The discussion then moved to the fact that the United States has the most temperature reporting stations than anywhere else in the world, and at least one of the longest uninterrupted history of temperature recordings. Yet how much has the steadily increasing urbanization of the USA affected the temperature records in any given area? And how much have variables in the USA affected the overall conclusions re global warming?
Good questions. Do you have answers or only speculation without facts?


It seems others have answered about the rest of your post.
0 Replies
 
parados
 
  1  
Reply Tue 11 Dec, 2007 06:49 pm
Foxfyre wrote:

The distinction is, of course, that urbanization absolutely changes the dynamics of average temperature in any area. It will always be at least a degree or two, or maybe a lot cooler in the middle of an alfalfa field than it will be in the middle of a large paved parking lot on any summer day. A plowed field will be warmer than one covered in native grasses and wild flowers.
Except offical temperature readings are not taken in alfalfa fields or parking lots. You might as well be arguing that people are putting the official thermometers in ovens. It is NOT happening.

Quote:

If no allowance is made for the changing land mass use, could it be possible that humans are not significantly affecting the climate, but rather urbanization is changing the immediate average temperature where the measuring equipment is located?
Get back to us when you actually look at the requirements for official temperature readings.
0 Replies
 
cjhsa
 
  1  
Reply Tue 11 Dec, 2007 06:56 pm
Even the pope hates "global warming" alarmists.

God isn't far behind.
0 Replies
 
spendius
 
  1  
Reply Tue 11 Dec, 2007 07:24 pm
Meanwhile, out in Bali, far from the ice sheets that lie over most of the US according to our news, it is late afternoon and the meetings have finished and the handouts handed out to the News crews who have been waiting for them by the swimming pool since lunchtime, and the delegates and the circus surrounding them have repaired to their luxury hotels for a spruce up in order to be ready to enjoy the local sights and witness the local traditions at first hand and diffuse currency notes entropically.
0 Replies
 
blatham
 
  1  
Reply Tue 11 Dec, 2007 07:36 pm
cjhsa wrote:
Even the pope hates "global warming" alarmists.

God isn't far behind.


When you mention the Pope, he is sullied. Peeg dog.
0 Replies
 
Foxfyre
 
  1  
Reply Tue 11 Dec, 2007 07:49 pm
parados wrote:
Foxfyre wrote:

For instance, some of us here noticed a wide diversity of temperatures among the stations reporting on the local weatherunderground site. As the relatively short distances between sone stations made broad temperature flucuations implausible, one of our local radio station guys set out to check it out. He found recording instruments placed in the sun, placed in almost fully enclosed areas, placed near air conditioning compressors, placed near clothes dryer vents. This of course would distort the true readings.
Of course we wouldn't want to consider the fact that any Tom Dick or Henry can post temperature readings to a weatherunderground site but official temperature readings have standards of where the thermometer can be placed and how it is read. Those standards have NOT changed.
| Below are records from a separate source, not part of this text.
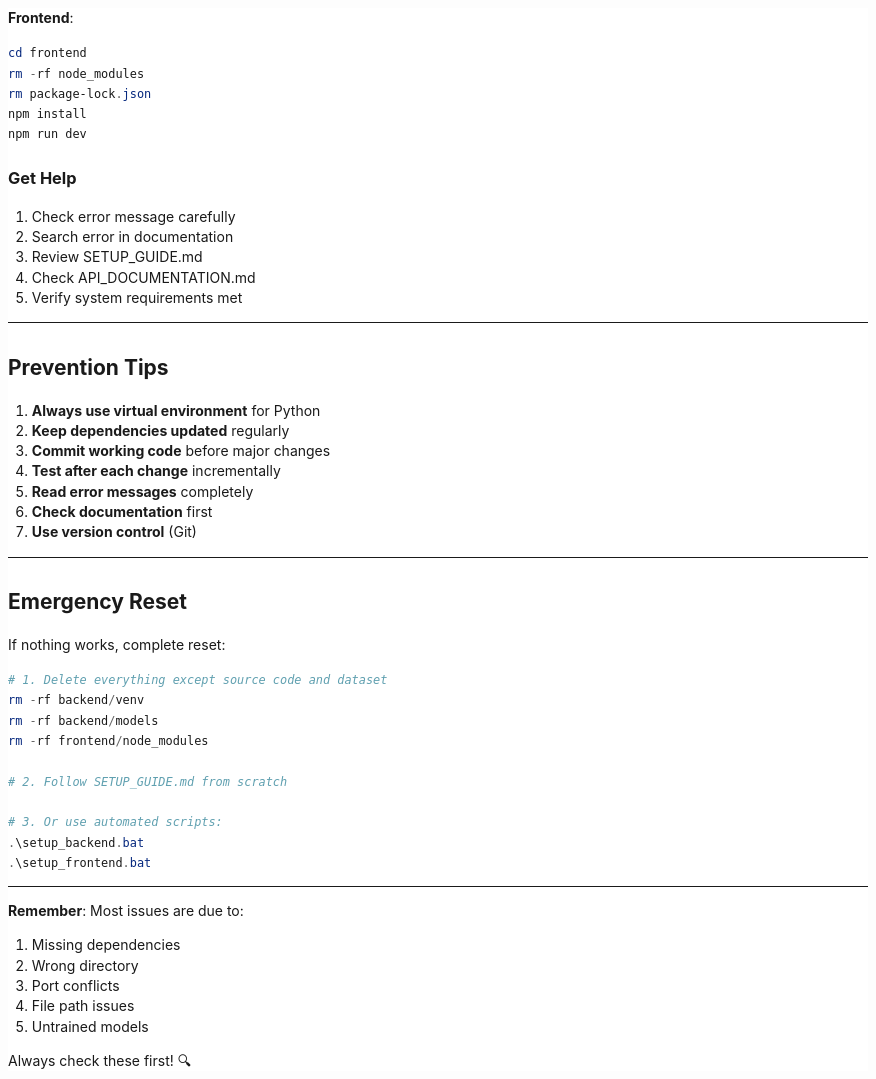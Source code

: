 **Frontend**:
```powershell
cd frontend
rm -rf node_modules
rm package-lock.json
npm install
npm run dev
```

### Get Help

1. Check error message carefully
2. Search error in documentation
3. Review SETUP_GUIDE.md
4. Check API_DOCUMENTATION.md
5. Verify system requirements met

---

## Prevention Tips

1. **Always use virtual environment** for Python
2. **Keep dependencies updated** regularly
3. **Commit working code** before major changes
4. **Test after each change** incrementally
5. **Read error messages** completely
6. **Check documentation** first
7. **Use version control** (Git)

---

## Emergency Reset

If nothing works, complete reset:

```powershell
# 1. Delete everything except source code and dataset
rm -rf backend/venv
rm -rf backend/models
rm -rf frontend/node_modules

# 2. Follow SETUP_GUIDE.md from scratch

# 3. Or use automated scripts:
.\setup_backend.bat
.\setup_frontend.bat
```

---

**Remember**: Most issues are due to:
1. Missing dependencies
2. Wrong directory
3. Port conflicts
4. File path issues
5. Untrained models

Always check these first! 🔍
I didn't suggest that the Weatherunderground stuff had any bearing on it other than the wide differences produced by the stations was what triggered the question in my mind.

But are you saying that weather monitoring equipment that has been gathering temperature at a certain GPS coordinate for decades will be moved if the area around that station is plowed or paved or flooded or, after years in the wild shrubbery finds itself in the middle of a subdivision? Or have the weather gatherers continued to collect the data despite the changing conditions around that station?

I think that is a reasonable question to ask.

Quote:
Quote:

The discussion then moved to the fact that the United States has the most temperature reporting stations than anywhere else in the world, and at least one of the longest uninterrupted history of temperature recordings. Yet how much has the steadily increasing urbanization of the USA affected the temperature records in any given area? And how much have variables in the USA affected the overall conclusions re global warming?
Good questions. Do you have answers or only speculation without facts?]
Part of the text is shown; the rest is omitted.